Exercise:
Scan the records for "nftables". Show the matching lines.

Exercise data:
########
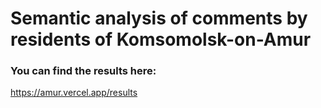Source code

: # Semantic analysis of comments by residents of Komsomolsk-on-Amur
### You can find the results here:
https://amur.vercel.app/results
########
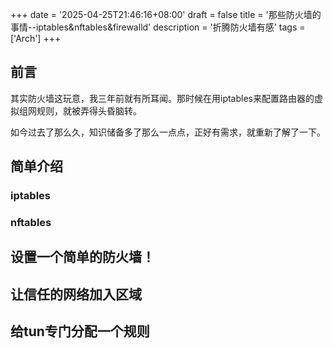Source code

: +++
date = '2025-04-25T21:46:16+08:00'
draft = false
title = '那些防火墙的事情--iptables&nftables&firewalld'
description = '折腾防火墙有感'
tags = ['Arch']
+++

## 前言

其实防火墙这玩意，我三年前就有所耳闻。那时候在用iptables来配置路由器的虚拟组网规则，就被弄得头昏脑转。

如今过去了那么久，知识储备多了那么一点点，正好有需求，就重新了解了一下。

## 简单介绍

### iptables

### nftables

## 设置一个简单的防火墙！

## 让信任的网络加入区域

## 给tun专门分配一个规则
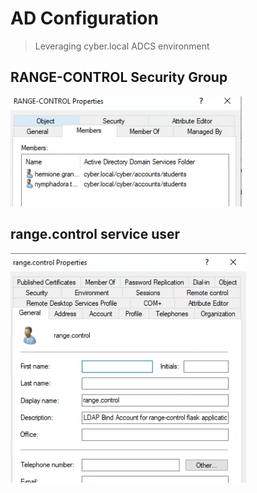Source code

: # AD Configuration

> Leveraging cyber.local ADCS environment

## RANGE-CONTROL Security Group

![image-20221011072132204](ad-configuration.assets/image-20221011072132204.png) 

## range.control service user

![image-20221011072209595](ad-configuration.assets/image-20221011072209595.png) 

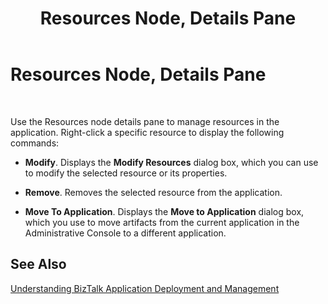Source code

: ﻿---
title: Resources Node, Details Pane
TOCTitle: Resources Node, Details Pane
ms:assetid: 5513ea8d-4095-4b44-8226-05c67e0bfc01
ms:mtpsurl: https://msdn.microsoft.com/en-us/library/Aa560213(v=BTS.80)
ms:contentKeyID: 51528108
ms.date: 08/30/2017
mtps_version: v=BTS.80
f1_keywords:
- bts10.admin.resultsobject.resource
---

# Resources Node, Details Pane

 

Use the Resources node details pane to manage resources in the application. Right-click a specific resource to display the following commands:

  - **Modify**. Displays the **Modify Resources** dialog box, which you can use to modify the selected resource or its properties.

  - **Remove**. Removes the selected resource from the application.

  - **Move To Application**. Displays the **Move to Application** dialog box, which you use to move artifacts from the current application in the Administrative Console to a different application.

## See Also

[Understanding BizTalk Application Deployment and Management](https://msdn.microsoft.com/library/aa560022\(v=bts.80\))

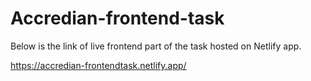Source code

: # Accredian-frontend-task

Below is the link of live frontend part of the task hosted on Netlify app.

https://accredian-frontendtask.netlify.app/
########
Reply:
title = '那些防火墙的事情--iptables&nftables&firewalld'
### nftables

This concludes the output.